Gopalan concurs that background noise, low-quality recordings, and varied speaking speeds further complicate real-time performance at scale. "This is why training on real-life telephony data becomes so important as it teaches a model of how people actually speak across India," he adds.
Training and running voice LLMs also require a lot more compute power, while latency can affect its performance during inference. "To process audio streams, voice LLM must listen, interpret, and respond instantly, which requires acoustic encoding, temporal modeling, and fast decoding. This makes them far more compute-intensive than text models and harder to run in real time," said Dutt.
Further, Dutt adds that existing audio tech is not ready for longer audio clips. Scaling up requires a more efficient architecture that can process and retrieve information quickly during inference.
Then there is the issue of cross-model alignment drift. "In multimodal settings (audio + text + video), models often lose alignment over long interactions. What the model heard in minute 1 may not match its interpretation in minute 10. Maintaining grounding requires continuous recalibration and not just training once and deploying," added Dutt.
Diversity of languages also presents a challenge. Iyer points out that the same language can sound completely different even within a small region, and people often mix languages mid-sentence.
"A voice LLM for India must be trained with this linguistic reality in mind. This requires incorporating multi-dialect and multi-accent during training, and continually fine-tuning the model based on real-world usage," said Iyer.
Cost of building and running voice LLM
Building voice LLMs is more expensive than a text-only LLM because audio is much richer and heavier. Dutt explains that training voice models costs 2-5X more, since the model not only has to learn the language but also has to master the acoustics, timing, and prosody (subtle rhythms in human speech) from much larger and longer audio sequences.
"On the inference side, text models are cheap to run because they can batch many requests; this keeps costs at a baseline 1X," said, Dutt, adding that in comparison, real-time voice inference where the system must process every millisecond of streaming audio with low latency every interaction can cost roughly 3-10X more. This is due to its inability to batch and the need to maintain a long conversational context.
According to Dutt, the hybrid setup (ASRโ text LLM โ speech output) is often the most economical for enterprises, typically 1.2- 2X the cost of a text-only interaction, because only the front-end audio processing is added while most reasoning happens in a more efficient text model.

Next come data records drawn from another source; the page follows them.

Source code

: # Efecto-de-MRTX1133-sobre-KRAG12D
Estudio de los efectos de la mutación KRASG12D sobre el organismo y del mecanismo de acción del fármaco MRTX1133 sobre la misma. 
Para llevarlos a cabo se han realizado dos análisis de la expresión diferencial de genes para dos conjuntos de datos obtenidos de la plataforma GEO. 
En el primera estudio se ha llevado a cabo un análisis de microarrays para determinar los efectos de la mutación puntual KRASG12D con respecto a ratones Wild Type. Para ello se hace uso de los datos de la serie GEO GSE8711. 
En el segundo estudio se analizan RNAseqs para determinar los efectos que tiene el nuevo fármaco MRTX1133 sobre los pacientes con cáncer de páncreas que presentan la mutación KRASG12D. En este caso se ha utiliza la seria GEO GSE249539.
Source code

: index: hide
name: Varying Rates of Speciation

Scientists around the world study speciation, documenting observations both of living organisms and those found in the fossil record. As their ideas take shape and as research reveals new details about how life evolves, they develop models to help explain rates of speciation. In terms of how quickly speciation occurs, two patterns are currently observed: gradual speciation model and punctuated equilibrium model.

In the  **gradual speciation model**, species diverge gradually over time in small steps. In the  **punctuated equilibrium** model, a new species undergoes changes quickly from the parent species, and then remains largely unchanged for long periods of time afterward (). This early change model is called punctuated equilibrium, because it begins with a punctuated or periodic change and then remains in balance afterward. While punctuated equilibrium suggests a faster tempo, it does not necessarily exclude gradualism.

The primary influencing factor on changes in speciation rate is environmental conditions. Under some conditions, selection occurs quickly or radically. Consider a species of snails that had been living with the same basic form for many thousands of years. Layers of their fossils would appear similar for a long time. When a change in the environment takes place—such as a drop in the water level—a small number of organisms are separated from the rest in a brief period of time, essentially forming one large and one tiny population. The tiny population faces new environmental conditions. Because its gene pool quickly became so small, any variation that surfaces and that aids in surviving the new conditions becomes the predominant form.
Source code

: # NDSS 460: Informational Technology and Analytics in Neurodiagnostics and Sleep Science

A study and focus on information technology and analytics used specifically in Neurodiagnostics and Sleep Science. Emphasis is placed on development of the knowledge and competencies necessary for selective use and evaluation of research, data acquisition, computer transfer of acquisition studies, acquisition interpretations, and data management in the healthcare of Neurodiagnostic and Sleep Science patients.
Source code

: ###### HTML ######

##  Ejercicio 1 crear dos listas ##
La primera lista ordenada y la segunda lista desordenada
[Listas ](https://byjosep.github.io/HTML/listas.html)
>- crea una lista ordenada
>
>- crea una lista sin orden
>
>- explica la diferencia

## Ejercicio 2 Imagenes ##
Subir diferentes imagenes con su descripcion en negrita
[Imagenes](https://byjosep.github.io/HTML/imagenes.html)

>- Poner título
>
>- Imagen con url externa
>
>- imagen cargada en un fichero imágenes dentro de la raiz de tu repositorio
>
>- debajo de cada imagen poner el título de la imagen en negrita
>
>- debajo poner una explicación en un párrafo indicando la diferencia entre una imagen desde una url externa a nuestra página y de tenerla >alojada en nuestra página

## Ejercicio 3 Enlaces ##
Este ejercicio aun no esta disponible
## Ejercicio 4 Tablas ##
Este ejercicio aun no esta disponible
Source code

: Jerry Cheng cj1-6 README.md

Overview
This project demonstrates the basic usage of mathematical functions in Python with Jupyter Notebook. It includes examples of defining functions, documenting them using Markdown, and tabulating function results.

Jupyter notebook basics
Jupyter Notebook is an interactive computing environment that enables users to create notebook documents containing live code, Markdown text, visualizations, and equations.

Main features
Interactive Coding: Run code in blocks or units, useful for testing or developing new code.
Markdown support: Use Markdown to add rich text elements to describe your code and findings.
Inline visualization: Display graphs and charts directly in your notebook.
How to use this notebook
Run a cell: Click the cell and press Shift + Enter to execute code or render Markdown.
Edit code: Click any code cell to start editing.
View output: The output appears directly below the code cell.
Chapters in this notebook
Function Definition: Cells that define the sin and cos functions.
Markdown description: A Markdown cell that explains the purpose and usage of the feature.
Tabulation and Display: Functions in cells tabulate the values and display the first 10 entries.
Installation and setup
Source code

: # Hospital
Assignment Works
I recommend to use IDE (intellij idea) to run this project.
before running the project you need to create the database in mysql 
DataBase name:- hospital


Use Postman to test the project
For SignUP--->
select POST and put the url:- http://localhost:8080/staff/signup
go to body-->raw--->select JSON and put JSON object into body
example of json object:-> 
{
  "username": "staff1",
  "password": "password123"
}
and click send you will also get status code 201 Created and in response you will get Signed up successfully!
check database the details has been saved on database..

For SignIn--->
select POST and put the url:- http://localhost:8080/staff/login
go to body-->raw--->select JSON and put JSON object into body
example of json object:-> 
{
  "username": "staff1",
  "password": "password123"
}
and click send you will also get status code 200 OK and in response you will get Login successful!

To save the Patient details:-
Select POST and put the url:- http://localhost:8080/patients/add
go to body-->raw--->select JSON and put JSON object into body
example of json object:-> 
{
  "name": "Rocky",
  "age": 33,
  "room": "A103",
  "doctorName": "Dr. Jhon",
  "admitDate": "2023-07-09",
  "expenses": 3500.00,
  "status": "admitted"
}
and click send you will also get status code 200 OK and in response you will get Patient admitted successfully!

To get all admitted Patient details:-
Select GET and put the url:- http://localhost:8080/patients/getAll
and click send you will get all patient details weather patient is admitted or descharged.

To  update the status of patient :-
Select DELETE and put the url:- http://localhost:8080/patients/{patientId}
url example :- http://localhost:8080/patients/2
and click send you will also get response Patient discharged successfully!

Iyer agrees that training and running a voice LLM could be more compute intensive than a text-only model. "This is because, in addition to the core model, you need high-quality speech recognition and noise filtering models for better quality output."
But there are ways in which voice LLMs can be deployed for large scale public use. Iyer said that optimization techniques such as smaller distilled models, edge inference, and language-specific fine-tuning can ensure costs do not become a barrier to mass adoption.
While cost of compute might be higher, voice-based interaction is also likely to improve prompt structuring and resolve queries faster as people express themselves more naturally and fluently when speaking compared to typing, especially in their native language. This can reduce the input cost.
According to Y Combinator, which has funded several Indian startups, the number of voice AI startups has grown significantly and now accounts for over 20% of its recent cohort. The surge in interest in voice AI signals a shift to voice as the primary interface for making AI accessible for the masses, but enterprises need to address the data and infrastructure gaps.